ACTIVITY — Only the lines below starting at the one that contains "[Desayuno y once](#desayuno-y-once-)" and ending at the one that contains "ahumadas. Algunas comunas de RM." are to be reproduced, exactly and with both ends kept.

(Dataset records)
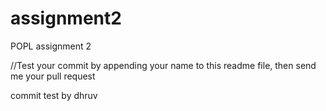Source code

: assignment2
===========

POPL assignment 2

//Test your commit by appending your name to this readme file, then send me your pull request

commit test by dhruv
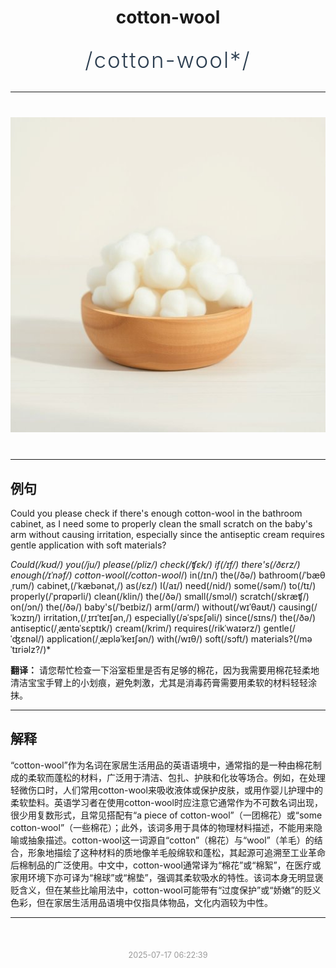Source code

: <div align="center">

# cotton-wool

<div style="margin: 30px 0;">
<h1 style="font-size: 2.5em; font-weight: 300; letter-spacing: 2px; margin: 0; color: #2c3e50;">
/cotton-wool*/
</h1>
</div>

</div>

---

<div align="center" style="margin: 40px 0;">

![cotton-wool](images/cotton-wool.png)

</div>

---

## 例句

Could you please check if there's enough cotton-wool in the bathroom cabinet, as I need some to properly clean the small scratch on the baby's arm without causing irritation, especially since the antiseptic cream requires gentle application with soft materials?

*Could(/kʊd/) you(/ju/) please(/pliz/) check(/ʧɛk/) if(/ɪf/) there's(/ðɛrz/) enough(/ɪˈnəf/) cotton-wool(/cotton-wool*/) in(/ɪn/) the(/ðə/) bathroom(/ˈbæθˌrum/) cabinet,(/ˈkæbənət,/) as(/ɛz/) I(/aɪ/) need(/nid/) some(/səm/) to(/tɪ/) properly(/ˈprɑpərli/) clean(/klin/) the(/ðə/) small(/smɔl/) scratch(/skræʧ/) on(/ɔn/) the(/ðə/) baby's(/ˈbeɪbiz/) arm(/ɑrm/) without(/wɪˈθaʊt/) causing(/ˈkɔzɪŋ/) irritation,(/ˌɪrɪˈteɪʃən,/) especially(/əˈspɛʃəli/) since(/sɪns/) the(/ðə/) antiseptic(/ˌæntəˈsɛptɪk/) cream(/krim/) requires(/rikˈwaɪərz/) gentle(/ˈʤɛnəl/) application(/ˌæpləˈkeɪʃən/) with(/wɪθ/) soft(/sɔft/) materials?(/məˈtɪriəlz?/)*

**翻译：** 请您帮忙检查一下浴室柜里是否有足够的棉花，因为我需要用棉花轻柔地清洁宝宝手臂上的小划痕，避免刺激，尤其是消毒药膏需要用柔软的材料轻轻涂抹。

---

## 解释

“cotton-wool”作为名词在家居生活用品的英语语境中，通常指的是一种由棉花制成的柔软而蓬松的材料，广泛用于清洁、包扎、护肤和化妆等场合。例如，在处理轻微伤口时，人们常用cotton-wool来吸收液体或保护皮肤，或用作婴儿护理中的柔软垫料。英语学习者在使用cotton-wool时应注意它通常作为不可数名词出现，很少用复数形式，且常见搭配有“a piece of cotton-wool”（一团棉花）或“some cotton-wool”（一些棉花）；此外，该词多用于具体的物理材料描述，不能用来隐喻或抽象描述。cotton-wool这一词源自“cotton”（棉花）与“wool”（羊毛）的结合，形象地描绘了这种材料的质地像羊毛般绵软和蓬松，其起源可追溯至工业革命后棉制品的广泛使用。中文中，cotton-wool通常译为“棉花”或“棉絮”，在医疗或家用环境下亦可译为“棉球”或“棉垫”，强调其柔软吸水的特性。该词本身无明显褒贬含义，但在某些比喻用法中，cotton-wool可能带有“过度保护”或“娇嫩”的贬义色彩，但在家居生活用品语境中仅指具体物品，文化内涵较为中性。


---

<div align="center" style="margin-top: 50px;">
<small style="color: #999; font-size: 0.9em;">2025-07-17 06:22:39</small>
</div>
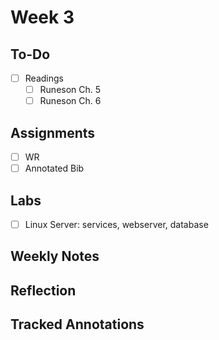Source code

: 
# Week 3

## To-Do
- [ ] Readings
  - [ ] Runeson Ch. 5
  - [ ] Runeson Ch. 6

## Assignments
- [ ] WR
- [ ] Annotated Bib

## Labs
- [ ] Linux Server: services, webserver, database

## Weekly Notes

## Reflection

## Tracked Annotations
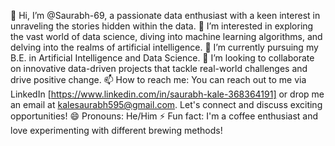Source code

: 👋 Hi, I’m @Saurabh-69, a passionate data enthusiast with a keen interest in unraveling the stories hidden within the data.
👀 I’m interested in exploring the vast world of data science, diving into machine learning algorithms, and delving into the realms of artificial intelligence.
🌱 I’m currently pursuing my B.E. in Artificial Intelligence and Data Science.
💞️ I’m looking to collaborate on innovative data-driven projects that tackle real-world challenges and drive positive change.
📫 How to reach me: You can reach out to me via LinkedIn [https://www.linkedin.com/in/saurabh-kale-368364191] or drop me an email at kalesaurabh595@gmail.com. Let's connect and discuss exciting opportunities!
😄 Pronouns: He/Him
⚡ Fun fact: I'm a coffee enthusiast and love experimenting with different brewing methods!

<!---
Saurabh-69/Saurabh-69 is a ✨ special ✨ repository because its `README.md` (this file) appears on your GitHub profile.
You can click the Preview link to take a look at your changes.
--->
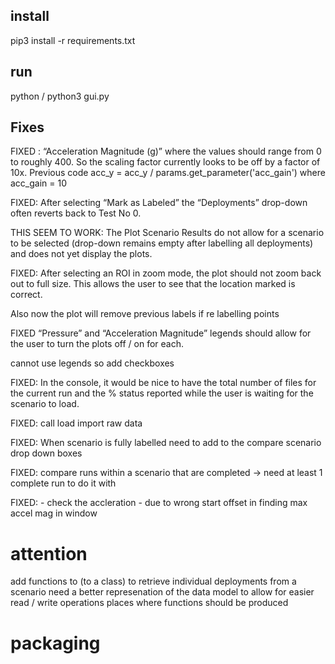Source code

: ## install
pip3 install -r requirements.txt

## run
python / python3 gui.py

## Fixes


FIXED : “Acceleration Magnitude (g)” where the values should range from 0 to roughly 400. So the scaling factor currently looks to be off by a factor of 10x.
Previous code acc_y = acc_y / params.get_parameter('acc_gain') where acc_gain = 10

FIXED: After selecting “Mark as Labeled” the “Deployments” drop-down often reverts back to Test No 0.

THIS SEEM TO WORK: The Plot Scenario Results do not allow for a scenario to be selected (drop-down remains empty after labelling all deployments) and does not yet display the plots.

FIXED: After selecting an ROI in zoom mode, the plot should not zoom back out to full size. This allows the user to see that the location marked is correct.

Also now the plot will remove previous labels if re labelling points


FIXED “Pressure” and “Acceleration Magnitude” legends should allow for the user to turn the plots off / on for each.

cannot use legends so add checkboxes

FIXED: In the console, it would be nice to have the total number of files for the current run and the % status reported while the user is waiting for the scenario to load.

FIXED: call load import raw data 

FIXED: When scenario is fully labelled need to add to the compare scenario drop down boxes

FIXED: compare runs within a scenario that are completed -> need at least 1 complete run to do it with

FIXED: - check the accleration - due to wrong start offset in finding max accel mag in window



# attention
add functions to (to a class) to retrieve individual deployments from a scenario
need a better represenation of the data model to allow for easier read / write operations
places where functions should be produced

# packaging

==

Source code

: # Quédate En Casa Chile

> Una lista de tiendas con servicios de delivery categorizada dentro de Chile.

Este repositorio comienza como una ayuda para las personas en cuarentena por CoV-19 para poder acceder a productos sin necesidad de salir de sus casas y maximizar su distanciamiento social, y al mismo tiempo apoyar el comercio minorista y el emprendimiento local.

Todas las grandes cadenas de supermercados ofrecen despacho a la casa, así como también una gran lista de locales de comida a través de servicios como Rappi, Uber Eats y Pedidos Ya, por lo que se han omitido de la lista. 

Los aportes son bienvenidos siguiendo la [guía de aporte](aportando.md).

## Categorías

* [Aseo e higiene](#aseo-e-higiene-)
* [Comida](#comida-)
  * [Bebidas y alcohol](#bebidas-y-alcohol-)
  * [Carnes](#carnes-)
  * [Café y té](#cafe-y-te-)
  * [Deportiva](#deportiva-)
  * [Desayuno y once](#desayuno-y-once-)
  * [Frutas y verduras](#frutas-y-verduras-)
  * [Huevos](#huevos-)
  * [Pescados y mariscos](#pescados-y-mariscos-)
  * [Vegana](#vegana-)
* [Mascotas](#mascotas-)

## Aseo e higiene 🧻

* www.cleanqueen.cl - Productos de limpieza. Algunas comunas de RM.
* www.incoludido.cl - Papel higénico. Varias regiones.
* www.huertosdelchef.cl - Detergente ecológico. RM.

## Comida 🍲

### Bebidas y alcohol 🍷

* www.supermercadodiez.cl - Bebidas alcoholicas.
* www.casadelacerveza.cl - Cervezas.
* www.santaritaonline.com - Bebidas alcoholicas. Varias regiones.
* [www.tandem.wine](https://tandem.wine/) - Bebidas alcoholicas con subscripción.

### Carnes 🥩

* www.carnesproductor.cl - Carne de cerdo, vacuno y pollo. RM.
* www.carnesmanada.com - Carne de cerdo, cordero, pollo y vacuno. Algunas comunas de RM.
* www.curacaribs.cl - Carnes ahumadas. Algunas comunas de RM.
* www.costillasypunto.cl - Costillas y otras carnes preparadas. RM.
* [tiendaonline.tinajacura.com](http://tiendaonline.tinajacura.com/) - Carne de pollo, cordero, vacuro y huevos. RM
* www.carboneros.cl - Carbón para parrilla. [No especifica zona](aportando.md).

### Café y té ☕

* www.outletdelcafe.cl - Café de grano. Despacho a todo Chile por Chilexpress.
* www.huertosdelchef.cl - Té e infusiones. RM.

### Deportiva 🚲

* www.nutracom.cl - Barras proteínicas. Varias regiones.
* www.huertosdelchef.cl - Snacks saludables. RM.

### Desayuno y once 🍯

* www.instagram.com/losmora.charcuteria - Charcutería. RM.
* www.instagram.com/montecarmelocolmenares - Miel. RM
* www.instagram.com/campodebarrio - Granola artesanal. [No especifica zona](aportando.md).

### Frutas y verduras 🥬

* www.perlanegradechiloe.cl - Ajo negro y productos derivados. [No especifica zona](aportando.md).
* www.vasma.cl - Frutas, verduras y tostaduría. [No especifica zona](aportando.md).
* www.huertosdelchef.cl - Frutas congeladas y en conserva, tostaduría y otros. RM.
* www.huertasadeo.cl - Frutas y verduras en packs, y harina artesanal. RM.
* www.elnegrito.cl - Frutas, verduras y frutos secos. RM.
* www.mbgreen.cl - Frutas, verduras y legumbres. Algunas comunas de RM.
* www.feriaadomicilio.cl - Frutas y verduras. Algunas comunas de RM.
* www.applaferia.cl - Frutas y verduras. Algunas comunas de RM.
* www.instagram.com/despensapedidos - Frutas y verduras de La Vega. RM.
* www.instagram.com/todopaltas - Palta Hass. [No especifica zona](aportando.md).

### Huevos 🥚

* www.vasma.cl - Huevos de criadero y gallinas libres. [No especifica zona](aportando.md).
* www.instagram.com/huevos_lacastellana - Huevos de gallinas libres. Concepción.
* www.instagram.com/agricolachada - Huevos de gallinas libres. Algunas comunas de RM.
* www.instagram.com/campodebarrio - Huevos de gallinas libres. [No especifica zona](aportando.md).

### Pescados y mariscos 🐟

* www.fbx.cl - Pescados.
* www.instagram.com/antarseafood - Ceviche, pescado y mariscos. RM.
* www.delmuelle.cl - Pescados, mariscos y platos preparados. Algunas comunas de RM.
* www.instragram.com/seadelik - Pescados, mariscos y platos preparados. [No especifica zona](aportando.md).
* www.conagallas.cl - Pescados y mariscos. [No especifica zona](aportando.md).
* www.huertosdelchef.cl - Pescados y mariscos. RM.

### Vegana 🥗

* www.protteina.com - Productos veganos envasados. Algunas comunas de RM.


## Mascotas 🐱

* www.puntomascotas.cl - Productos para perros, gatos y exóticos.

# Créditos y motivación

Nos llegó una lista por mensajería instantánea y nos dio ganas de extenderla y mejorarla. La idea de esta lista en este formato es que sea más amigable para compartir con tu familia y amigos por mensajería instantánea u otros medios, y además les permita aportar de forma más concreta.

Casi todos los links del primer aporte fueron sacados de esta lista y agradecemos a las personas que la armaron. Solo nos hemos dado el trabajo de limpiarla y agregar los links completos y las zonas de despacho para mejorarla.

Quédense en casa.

EXERCISE ANSWER —
  * [Desayuno y once](#desayuno-y-once-)
  * [Frutas y verduras](#frutas-y-verduras-)
  * [Huevos](#huevos-)
  * [Pescados y mariscos](#pescados-y-mariscos-)
  * [Vegana](#vegana-)
* [Mascotas](#mascotas-)

## Aseo e higiene 🧻

* www.cleanqueen.cl - Productos de limpieza. Algunas comunas de RM.
* www.incoludido.cl - Papel higénico. Varias regiones.
* www.huertosdelchef.cl - Detergente ecológico. RM.

## Comida 🍲

### Bebidas y alcohol 🍷

* www.supermercadodiez.cl - Bebidas alcoholicas.
* www.casadelacerveza.cl - Cervezas.
* www.santaritaonline.com - Bebidas alcoholicas. Varias regiones.
* [www.tandem.wine](https://tandem.wine/) - Bebidas alcoholicas con subscripción.

### Carnes 🥩

* www.carnesproductor.cl - Carne de cerdo, vacuno y pollo. RM.
* www.carnesmanada.com - Carne de cerdo, cordero, pollo y vacuno. Algunas comunas de RM.
* www.curacaribs.cl - Carnes ahumadas. Algunas comunas de RM.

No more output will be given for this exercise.